Y allá entre recetas y algunas dudas ante el abismo, el miedo hacía de miedo cuando cada vez que regresaba a casa pensaba que sin saber qué significaba estar harto de uno mismo, no debía ser muy diferente a ese palpitar acelerado, esa espalda encorvada y esa sensación de “comencemos otra vez”.

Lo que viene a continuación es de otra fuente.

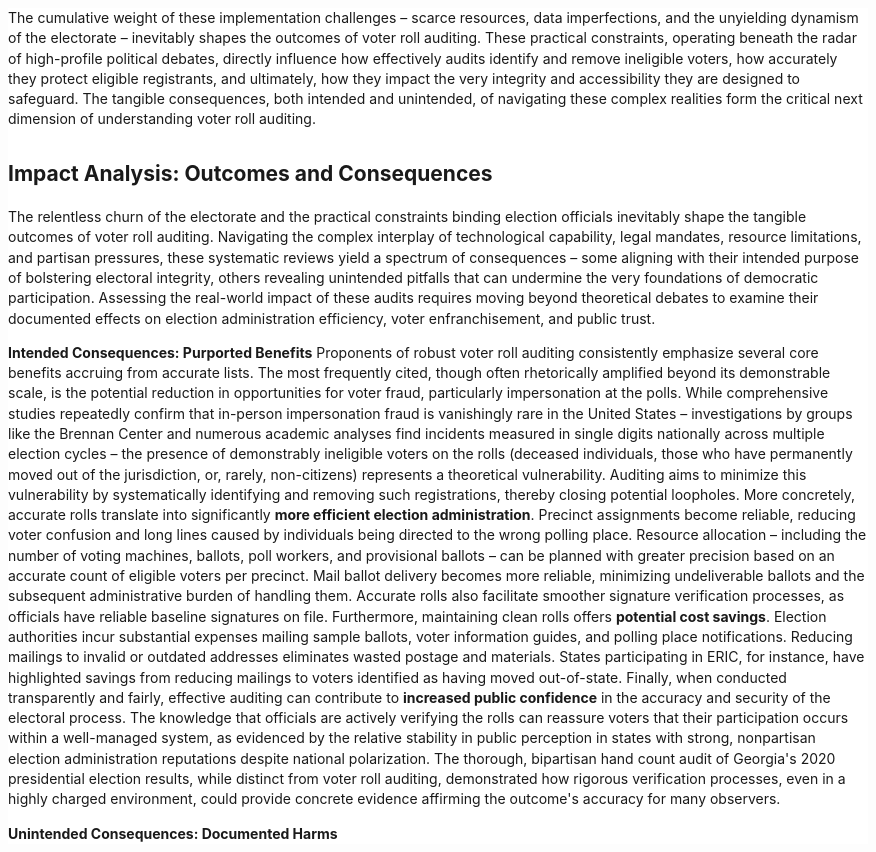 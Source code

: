 The cumulative weight of these implementation challenges – scarce resources, data imperfections, and the unyielding dynamism of the electorate – inevitably shapes the outcomes of voter roll auditing. These practical constraints, operating beneath the radar of high-profile political debates, directly influence how effectively audits identify and remove ineligible voters, how accurately they protect eligible registrants, and ultimately, how they impact the very integrity and accessibility they are designed to safeguard. The tangible consequences, both intended and unintended, of navigating these complex realities form the critical next dimension of understanding voter roll auditing.

## Impact Analysis: Outcomes and Consequences

The relentless churn of the electorate and the practical constraints binding election officials inevitably shape the tangible outcomes of voter roll auditing. Navigating the complex interplay of technological capability, legal mandates, resource limitations, and partisan pressures, these systematic reviews yield a spectrum of consequences – some aligning with their intended purpose of bolstering electoral integrity, others revealing unintended pitfalls that can undermine the very foundations of democratic participation. Assessing the real-world impact of these audits requires moving beyond theoretical debates to examine their documented effects on election administration efficiency, voter enfranchisement, and public trust.

**Intended Consequences: Purported Benefits**
Proponents of robust voter roll auditing consistently emphasize several core benefits accruing from accurate lists. The most frequently cited, though often rhetorically amplified beyond its demonstrable scale, is the potential reduction in opportunities for voter fraud, particularly impersonation at the polls. While comprehensive studies repeatedly confirm that in-person impersonation fraud is vanishingly rare in the United States – investigations by groups like the Brennan Center and numerous academic analyses find incidents measured in single digits nationally across multiple election cycles – the presence of demonstrably ineligible voters on the rolls (deceased individuals, those who have permanently moved out of the jurisdiction, or, rarely, non-citizens) represents a theoretical vulnerability. Auditing aims to minimize this vulnerability by systematically identifying and removing such registrations, thereby closing potential loopholes. More concretely, accurate rolls translate into significantly **more efficient election administration**. Precinct assignments become reliable, reducing voter confusion and long lines caused by individuals being directed to the wrong polling place. Resource allocation – including the number of voting machines, ballots, poll workers, and provisional ballots – can be planned with greater precision based on an accurate count of eligible voters per precinct. Mail ballot delivery becomes more reliable, minimizing undeliverable ballots and the subsequent administrative burden of handling them. Accurate rolls also facilitate smoother signature verification processes, as officials have reliable baseline signatures on file. Furthermore, maintaining clean rolls offers **potential cost savings**. Election authorities incur substantial expenses mailing sample ballots, voter information guides, and polling place notifications. Reducing mailings to invalid or outdated addresses eliminates wasted postage and materials. States participating in ERIC, for instance, have highlighted savings from reducing mailings to voters identified as having moved out-of-state. Finally, when conducted transparently and fairly, effective auditing can contribute to **increased public confidence** in the accuracy and security of the electoral process. The knowledge that officials are actively verifying the rolls can reassure voters that their participation occurs within a well-managed system, as evidenced by the relative stability in public perception in states with strong, nonpartisan election administration reputations despite national polarization. The thorough, bipartisan hand count audit of Georgia's 2020 presidential election results, while distinct from voter roll auditing, demonstrated how rigorous verification processes, even in a highly charged environment, could provide concrete evidence affirming the outcome's accuracy for many observers.

**Unintended Consequences: Documented Harms**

Durante 2016 me diagnosticaron baja reserva ovárica. Con Matias decidimos que queríamos ser madres. Conté los 16 estudios que me hice en el año y reafirmo que los sofás de la sala de espera de IADT en Buenos Aires son tan cómodos que era una fiesta pensar que tenía 100 números enfrente. En casa tengo un sofá tan horrible que hace tres años vengo diciendo que lo tengo que cambiar, pero como mi última referencia es mi sofá de Nicaragua, cedido por mi jefa antes de partir a Bangladesh y que únicamente usaba como dormidero de su pastor alemán, lo termino mirando con ternura y diciéndole “si es que no estás tan mal”. Retomando. En 2016 nos dijeron que eso de embarazarse en las Vegas una noche de borrachera no iba a sucedernos precisamente a nosotros. Mi médico es un tipo gris, muy acorde a su herencia catalana. Directo y sin escalas te da un diagnóstico con el que te vas a tu casa en taxi porque los días de diagnóstico y al sol ameritan un mimo. Aunque no tengo de todo claro que subirse a un taxi lo sea. Ese trayecto es abrumador. Tu misma te eres abrumadora. Me pregunto en qué momento todo los estereotipos que discuto se manifiestan y te encuentras en una lucha encarnizada al estilo Tetrix donde ubicar las piezas cada vez es más difícil.

Y allí, yo mirando por la ventana intento no mandar un audio de voz que nacido del miedo grita “menuda cagada”.

El miedo funciona de manera excelente. Si el miedo fuera un trabajad@r sería un@ de los mejores trabajadores. Sería el trabajad@r del mes todos los meses. El compañerito o compañerita que siempre destaca. Tu figura más admirada.

No consigo recordar mis 21 años porque la mente esa sabia y archiva todo en ese spam que no revisarás jamás. Tampoco como llegué a la mecedora de ese médico nicaragüense que anotaba en una libreta verde y ponía caras de sorprendido. Ni del día del taxi.

Solo sé que el portón nunca dejó de ser portón y que mi abuela salió, siguió cosiendo y viviendo. Y con eso siento que me basta para dar puntadas en la vida, manteniendo la fila derecha, porque para saludar en el infierno siempre hay tiempo y al igual que nos falta una vueltita de horno, lo de rendirnos no vendría incorporado de serie en la familia.